9,783 posts, read 4,293,232 times
Reputation: 1908
Quote:
Originally Posted by Moonlady View Post
I had an episode of a-fib (atrial fibrillation) last year. Scared the crap out of me. I went to the ER and they treated it with a drug to lower my heart rate. I was completely freaked out about it afterwards. I don't know if what you experienced is afib, but it's not uncommon. Mine felt like an over-caffienated hamster on a wheel in my chest! There is a website with resources and a forum that helped me - afibbers.org. Also look up vagal maneuvers to lower your heart rate- I was able to stop another episode by using the bearing down method.
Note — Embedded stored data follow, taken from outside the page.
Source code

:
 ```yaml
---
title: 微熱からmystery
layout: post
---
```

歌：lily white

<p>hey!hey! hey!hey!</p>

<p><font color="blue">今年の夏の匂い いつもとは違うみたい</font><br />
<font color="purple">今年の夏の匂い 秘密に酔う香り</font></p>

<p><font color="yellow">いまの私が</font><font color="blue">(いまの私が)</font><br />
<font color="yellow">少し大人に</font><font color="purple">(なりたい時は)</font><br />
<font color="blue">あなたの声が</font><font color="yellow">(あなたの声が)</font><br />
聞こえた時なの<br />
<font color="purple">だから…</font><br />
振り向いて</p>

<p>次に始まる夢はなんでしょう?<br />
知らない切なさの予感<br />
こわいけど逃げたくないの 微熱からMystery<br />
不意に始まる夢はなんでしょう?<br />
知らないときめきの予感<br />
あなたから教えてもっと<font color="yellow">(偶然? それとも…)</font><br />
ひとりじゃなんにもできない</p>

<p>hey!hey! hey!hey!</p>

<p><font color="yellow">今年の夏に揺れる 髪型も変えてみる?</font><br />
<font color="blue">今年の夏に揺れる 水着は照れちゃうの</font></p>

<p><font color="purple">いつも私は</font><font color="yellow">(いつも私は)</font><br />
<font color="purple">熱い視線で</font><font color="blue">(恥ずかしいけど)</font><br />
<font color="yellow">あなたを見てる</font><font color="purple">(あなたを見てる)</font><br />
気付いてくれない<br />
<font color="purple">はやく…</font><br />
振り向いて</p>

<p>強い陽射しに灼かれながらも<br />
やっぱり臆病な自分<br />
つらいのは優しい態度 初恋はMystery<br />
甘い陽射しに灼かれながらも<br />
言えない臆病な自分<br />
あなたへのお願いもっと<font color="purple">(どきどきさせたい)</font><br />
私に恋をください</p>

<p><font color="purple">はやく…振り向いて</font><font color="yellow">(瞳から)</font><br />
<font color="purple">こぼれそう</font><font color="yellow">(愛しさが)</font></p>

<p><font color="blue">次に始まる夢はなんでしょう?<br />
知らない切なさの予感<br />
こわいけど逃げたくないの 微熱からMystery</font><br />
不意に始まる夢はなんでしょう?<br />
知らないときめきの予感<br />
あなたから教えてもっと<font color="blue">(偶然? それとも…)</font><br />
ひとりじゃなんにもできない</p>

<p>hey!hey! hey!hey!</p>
Honesty, if it's not happening while you're at the cardiologist, they're going to have a hard time diagnosing it. If you're willing to spend a little money, you can buy one of those portable heart rate monitors that downloads the results to your phone that you can take to the doctor. I have one similar to this: https://www.amazon.com/EMAY-Portable.../dp/B072DVN9GV

Heart palpitations by themselves won't hurt you. A-fib can cause a stroke if left untreated but many people who experience this can't feel their palpitations. Taking a daily aspirin can also help with the stroke risk.
I'm a recently retired internist. I had serious PVC's/palpitations for about 3 years. I found this neat cellphone app/gizmo. And with it you can monitor your palpitations.